*** Records for processing ***

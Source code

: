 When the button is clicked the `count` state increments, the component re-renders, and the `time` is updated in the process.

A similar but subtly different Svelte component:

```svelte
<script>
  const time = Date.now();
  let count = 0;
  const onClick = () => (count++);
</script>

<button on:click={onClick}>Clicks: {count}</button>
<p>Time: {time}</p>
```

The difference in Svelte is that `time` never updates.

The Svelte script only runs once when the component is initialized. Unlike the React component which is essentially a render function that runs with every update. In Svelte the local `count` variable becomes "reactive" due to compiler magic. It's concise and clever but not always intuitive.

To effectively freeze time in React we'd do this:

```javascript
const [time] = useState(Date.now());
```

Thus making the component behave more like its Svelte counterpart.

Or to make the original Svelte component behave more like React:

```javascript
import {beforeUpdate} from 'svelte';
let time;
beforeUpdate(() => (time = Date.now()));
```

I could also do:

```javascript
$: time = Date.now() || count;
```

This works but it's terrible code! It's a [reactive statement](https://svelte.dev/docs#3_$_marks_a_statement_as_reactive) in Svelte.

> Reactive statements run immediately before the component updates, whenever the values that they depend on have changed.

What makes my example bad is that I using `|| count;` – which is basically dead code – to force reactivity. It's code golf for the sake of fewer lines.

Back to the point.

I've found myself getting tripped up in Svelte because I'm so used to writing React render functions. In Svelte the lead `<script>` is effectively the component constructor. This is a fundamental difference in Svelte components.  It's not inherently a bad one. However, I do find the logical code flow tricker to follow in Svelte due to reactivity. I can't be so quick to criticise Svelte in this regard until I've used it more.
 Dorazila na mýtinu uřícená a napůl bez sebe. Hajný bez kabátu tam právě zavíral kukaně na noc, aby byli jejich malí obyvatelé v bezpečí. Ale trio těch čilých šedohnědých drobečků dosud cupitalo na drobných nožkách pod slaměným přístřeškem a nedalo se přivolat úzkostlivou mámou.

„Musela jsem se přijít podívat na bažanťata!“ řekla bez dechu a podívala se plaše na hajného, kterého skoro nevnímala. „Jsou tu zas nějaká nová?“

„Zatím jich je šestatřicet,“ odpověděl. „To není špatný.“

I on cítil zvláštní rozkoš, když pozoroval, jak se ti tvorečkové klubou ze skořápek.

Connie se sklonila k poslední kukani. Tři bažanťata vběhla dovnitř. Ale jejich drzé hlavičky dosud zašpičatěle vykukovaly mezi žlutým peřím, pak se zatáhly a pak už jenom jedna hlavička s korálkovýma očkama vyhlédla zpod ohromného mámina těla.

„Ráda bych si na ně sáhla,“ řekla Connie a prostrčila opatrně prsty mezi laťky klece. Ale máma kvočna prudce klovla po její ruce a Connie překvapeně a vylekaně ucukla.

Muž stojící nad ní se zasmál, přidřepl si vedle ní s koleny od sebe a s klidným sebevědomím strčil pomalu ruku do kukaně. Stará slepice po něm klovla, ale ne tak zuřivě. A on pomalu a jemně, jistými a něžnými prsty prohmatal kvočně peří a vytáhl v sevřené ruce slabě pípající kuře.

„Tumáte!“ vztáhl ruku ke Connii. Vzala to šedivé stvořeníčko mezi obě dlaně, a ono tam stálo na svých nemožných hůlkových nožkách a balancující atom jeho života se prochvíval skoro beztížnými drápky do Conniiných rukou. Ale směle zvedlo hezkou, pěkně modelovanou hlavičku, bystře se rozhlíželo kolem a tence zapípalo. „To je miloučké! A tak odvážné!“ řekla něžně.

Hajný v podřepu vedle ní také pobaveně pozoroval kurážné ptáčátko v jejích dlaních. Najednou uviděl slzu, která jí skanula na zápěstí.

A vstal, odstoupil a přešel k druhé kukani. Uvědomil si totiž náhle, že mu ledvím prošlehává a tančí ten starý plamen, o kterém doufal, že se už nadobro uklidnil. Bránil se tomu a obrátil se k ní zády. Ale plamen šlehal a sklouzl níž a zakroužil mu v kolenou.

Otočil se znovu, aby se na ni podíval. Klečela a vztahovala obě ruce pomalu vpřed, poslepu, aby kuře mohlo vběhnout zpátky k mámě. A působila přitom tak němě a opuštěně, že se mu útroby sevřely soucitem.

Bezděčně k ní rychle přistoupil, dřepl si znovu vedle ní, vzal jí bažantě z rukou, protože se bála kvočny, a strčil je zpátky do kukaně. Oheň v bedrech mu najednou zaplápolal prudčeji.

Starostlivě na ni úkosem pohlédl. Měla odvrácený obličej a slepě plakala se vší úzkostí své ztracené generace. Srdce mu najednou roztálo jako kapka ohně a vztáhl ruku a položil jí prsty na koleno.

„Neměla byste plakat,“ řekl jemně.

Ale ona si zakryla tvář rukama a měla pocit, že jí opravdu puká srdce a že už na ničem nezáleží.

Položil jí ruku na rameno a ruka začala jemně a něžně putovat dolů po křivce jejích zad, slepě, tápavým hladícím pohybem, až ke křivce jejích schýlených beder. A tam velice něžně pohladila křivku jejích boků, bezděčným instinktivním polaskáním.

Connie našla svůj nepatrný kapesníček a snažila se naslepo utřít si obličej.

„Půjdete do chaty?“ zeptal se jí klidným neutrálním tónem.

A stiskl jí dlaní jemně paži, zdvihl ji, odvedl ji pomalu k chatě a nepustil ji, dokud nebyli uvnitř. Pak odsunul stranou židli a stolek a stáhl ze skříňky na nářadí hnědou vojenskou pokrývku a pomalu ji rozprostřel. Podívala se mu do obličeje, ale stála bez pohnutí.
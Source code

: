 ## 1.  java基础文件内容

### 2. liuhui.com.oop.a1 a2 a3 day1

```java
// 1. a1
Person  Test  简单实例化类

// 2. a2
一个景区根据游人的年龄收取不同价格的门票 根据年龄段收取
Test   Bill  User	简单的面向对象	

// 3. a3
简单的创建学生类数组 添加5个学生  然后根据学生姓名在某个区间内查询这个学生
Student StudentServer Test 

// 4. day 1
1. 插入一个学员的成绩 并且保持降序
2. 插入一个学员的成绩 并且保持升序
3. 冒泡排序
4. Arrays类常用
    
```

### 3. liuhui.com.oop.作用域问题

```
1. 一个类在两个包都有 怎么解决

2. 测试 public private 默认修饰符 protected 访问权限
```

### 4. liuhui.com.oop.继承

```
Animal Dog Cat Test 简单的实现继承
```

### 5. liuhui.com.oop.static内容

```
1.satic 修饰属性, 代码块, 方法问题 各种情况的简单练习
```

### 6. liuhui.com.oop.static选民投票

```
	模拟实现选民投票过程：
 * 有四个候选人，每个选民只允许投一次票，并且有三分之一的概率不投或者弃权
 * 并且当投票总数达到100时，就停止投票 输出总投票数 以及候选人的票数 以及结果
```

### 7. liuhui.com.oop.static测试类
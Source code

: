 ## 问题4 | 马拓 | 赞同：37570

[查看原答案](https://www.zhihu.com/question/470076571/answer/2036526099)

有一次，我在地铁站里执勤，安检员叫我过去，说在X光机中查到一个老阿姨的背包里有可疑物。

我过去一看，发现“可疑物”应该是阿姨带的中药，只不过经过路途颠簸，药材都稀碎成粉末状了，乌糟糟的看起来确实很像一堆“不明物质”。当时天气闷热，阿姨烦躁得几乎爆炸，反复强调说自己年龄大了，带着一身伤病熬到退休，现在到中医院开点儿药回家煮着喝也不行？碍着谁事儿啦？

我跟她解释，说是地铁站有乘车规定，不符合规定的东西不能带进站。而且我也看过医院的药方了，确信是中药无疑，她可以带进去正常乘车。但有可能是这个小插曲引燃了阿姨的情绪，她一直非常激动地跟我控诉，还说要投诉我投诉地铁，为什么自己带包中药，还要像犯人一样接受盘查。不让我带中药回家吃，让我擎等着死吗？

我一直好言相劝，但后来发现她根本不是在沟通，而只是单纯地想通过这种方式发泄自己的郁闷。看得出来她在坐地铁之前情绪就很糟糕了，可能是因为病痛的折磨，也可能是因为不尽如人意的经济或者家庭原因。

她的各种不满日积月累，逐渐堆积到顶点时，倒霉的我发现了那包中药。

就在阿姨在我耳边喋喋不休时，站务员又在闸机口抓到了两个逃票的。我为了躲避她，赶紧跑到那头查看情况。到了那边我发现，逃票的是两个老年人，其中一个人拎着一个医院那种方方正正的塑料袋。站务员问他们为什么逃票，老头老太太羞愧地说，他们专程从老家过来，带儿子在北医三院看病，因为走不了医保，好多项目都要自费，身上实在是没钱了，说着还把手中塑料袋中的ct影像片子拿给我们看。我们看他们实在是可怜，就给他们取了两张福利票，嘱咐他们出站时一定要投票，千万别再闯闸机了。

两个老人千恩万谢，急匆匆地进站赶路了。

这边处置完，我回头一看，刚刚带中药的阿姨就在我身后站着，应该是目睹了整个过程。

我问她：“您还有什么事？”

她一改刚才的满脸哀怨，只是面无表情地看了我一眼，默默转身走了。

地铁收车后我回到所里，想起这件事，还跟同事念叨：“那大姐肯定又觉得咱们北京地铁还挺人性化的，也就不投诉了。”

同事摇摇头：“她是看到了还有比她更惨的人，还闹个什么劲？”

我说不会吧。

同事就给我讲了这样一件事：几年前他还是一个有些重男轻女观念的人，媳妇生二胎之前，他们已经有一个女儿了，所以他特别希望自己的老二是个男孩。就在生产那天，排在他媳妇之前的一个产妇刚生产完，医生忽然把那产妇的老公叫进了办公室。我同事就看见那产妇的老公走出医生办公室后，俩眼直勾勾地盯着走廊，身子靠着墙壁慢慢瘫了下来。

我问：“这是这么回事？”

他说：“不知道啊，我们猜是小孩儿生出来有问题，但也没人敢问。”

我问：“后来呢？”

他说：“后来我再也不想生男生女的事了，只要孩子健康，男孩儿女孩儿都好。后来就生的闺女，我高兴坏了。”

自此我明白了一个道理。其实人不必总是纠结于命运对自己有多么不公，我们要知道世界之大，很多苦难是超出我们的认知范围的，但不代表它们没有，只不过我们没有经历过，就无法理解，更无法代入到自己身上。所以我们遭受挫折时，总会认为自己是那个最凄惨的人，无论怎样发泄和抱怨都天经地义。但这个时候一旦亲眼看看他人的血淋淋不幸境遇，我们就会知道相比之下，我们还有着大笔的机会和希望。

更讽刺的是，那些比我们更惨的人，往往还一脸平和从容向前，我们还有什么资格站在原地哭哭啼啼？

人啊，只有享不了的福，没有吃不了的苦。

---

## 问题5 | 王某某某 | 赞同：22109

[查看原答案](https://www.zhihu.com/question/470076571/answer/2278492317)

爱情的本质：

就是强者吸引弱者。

*** End of Records for processing ***

Work instructions: Take the listing above and repeat exactly the lines from the one containing "The Svelte script" through the one containing "Or to make the", both included.

Exercise output:
The Svelte script only runs once when the component is initialized. Unlike the React component which is essentially a render function that runs with every update. In Svelte the local `count` variable becomes "reactive" due to compiler magic. It's concise and clever but not always intuitive.

To effectively freeze time in React we'd do this:

```javascript
const [time] = useState(Date.now());
```

Thus making the component behave more like its Svelte counterpart.

Or to make the original Svelte component behave more like React:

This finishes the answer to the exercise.